[Bioc-devel] Utility functions and bug fixes for edgeR/DESeq

Wed Nov 21 01:25:28 CET 2012

Dear Ryan,

Thank you for raising the issue with all zero counts and glmQLFTest().  I 
am not sure why you are running the code with all zero cases, since we 
advise against it, but I agree that it would be better for the code to 
handle such cases more gracefully.

Rather than posting your own fixes to bioc-devel, the best way to deal 
with a bug in a Bioconductor package is to write to the package authors 
and get it fixed in the package itself.  Most authors are grateful to be 
notified of problems and will fix them asap.  I have certainly responded 
to you when you have written to me.  Indeed I was the one who suggested 
that you try glmQLFTest in the first place.  We invite users to send bug 
reports to us in Section 1.3 "how to get help" of the edgeR User's Guide.

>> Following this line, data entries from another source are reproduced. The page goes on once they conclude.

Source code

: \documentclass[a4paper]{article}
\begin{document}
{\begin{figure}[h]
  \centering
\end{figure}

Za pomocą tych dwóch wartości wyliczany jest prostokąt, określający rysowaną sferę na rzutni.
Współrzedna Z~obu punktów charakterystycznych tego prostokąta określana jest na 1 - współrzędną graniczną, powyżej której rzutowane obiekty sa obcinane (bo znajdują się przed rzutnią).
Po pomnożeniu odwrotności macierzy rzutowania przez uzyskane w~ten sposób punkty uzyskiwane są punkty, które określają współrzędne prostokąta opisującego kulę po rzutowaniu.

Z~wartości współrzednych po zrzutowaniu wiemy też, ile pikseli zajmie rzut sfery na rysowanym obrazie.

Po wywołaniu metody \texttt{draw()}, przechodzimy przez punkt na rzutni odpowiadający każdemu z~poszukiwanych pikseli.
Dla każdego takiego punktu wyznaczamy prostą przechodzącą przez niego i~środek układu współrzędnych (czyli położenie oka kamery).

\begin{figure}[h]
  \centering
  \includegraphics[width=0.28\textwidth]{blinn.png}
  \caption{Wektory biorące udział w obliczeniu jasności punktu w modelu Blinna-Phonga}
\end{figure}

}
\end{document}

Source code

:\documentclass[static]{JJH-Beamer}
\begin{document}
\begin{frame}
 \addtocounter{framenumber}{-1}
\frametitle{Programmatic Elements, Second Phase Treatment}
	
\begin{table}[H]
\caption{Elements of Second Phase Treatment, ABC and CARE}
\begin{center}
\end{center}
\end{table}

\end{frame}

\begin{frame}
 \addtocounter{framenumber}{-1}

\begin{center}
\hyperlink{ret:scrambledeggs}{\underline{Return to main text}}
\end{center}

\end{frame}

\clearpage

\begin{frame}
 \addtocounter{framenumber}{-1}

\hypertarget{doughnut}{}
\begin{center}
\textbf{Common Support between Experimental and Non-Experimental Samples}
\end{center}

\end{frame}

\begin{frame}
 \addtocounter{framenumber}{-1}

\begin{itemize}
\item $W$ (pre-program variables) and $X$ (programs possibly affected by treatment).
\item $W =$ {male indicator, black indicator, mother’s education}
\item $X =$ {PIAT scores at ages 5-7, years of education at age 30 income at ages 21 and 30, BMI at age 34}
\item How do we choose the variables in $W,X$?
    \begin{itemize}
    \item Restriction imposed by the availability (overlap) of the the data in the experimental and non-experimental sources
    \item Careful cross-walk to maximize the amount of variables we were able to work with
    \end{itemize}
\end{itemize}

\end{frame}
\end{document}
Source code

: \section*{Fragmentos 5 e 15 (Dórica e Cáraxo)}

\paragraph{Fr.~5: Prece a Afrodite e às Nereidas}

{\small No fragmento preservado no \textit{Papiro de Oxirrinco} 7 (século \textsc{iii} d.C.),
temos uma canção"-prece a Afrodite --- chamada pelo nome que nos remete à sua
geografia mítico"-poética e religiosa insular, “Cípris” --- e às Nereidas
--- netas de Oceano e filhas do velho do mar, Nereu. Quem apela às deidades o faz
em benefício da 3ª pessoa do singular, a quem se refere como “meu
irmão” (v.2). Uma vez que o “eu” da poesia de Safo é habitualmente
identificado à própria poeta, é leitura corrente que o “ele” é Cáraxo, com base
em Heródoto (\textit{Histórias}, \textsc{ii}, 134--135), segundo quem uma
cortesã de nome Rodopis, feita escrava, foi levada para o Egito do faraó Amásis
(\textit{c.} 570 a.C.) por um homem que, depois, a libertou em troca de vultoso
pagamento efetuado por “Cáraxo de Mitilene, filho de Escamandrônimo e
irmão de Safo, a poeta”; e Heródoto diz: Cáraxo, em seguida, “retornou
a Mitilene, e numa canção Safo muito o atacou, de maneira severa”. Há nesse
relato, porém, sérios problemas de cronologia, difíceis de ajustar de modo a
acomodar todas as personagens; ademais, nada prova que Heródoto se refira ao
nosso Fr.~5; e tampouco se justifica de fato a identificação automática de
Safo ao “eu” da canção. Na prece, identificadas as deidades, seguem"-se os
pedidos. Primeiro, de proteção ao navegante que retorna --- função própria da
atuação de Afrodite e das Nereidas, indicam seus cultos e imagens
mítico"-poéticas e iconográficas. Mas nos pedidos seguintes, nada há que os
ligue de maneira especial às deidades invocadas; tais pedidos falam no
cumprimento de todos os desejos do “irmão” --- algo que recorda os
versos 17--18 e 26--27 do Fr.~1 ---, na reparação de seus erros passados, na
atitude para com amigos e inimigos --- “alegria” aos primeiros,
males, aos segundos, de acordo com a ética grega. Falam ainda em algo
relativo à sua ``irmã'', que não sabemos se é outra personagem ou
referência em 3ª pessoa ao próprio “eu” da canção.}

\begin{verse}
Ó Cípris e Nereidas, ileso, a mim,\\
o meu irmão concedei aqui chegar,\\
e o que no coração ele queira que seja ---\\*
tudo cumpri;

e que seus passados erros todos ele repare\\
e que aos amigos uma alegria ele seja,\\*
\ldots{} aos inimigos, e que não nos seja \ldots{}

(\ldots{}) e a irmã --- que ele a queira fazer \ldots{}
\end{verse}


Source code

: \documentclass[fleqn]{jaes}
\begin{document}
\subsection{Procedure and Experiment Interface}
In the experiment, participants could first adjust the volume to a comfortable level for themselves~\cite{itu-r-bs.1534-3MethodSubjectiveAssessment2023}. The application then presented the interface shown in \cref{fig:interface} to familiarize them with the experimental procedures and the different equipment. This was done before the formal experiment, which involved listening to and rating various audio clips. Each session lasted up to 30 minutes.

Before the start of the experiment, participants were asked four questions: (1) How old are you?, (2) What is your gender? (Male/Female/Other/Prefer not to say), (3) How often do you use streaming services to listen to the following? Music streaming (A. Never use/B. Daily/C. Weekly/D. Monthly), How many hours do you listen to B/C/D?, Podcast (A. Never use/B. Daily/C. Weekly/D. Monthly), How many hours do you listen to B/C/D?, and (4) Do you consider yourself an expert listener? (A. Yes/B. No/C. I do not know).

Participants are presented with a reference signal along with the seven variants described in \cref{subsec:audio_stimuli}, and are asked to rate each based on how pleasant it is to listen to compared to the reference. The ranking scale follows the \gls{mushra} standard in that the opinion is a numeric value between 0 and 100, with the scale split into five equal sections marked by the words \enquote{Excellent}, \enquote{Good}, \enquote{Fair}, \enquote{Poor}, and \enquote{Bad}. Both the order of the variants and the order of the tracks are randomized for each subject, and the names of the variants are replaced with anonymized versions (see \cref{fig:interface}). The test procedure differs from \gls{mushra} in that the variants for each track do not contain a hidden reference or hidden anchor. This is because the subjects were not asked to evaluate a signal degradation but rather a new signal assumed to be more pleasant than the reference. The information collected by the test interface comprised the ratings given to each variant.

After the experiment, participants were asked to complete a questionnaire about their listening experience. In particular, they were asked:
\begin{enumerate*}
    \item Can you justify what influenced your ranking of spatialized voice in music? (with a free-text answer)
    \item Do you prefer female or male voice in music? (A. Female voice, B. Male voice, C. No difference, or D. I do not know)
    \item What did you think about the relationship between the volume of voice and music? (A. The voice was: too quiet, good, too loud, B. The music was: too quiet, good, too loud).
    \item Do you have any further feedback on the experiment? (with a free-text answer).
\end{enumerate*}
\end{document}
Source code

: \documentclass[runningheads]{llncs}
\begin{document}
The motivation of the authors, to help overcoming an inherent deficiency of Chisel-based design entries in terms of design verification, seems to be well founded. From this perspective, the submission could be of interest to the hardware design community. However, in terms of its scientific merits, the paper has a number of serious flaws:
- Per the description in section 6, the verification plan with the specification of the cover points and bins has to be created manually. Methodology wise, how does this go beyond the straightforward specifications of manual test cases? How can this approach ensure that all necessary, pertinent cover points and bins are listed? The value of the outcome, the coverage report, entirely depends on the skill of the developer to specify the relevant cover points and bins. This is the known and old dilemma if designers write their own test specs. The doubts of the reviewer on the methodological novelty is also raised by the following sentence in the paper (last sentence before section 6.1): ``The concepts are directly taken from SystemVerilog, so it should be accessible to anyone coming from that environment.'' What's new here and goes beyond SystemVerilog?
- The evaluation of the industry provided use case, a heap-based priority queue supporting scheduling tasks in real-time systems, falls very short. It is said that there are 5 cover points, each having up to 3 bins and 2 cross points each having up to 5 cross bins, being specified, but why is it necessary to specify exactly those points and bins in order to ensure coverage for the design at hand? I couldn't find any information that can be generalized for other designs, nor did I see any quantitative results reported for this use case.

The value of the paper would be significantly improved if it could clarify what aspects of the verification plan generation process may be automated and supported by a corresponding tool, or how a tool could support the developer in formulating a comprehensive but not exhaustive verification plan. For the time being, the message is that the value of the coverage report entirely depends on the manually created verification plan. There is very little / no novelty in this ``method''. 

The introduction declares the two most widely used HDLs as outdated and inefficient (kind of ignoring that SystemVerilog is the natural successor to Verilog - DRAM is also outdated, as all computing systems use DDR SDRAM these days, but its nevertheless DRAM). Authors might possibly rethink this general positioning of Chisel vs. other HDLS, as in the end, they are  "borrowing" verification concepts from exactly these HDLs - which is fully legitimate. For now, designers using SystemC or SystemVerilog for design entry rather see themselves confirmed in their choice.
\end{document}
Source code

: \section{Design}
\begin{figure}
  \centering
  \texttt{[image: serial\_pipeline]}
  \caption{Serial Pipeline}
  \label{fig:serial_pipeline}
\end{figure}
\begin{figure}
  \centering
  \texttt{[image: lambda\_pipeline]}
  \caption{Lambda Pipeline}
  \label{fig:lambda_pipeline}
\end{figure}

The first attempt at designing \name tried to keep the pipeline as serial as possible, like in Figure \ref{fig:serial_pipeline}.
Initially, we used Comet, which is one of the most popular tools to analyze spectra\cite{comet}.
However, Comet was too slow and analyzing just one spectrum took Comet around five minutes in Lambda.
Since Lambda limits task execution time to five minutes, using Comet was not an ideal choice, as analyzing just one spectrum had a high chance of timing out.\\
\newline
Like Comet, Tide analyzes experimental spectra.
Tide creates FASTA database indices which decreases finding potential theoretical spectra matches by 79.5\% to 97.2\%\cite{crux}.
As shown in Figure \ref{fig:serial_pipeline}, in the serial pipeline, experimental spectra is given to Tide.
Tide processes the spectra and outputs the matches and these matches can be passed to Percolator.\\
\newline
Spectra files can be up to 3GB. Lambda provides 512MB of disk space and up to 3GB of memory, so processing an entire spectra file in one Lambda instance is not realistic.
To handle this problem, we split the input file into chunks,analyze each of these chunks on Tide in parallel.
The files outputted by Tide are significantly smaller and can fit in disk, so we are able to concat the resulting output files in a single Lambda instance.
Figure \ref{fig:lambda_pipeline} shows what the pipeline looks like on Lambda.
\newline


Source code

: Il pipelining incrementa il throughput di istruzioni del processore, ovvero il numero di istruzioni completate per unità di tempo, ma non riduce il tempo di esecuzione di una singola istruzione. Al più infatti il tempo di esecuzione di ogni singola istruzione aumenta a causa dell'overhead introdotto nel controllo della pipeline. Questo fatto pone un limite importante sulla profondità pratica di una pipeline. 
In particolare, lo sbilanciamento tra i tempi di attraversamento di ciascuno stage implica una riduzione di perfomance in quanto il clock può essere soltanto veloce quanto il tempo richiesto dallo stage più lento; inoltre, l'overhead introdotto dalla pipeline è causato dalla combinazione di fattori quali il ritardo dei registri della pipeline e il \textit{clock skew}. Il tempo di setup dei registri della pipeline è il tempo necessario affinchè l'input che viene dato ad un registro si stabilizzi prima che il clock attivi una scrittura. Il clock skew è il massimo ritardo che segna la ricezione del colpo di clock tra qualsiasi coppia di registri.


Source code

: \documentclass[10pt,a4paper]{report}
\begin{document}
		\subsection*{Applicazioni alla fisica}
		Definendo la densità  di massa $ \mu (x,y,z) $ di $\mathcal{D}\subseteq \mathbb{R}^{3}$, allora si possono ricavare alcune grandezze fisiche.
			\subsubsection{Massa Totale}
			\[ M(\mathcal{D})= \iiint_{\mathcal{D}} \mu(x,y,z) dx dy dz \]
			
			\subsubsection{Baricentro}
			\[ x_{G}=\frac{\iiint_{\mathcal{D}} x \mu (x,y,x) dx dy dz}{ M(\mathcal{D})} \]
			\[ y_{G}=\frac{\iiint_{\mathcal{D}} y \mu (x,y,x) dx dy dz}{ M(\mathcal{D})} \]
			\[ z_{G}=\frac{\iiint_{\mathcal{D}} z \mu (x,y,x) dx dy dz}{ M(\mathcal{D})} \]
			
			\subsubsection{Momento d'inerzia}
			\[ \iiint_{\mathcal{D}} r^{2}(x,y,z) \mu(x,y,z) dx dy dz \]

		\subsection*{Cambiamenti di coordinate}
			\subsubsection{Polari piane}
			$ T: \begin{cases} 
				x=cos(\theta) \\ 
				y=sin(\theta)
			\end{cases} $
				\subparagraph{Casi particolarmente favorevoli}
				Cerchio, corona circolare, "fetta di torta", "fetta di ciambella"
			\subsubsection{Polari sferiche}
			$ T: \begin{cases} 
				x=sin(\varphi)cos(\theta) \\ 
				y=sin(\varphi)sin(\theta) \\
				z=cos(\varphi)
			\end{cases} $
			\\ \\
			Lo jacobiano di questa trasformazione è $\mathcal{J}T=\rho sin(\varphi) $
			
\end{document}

On reason why creating a parallel universe of hacked functions is not a 
good idea is that packages change.  As I told you a month ago, the 
glmQLFTest is under rapid development, and our non-public code has moved 
on in many ways since the version that you have hacked.  In particular, we 
fixed the issue with all zero counts a while back.  I admit that we 
haven't yet committed our new versions to the Bioconductor repository. 
There are so many changes in the package that we wanted to completely test 
and debug everything before making them public.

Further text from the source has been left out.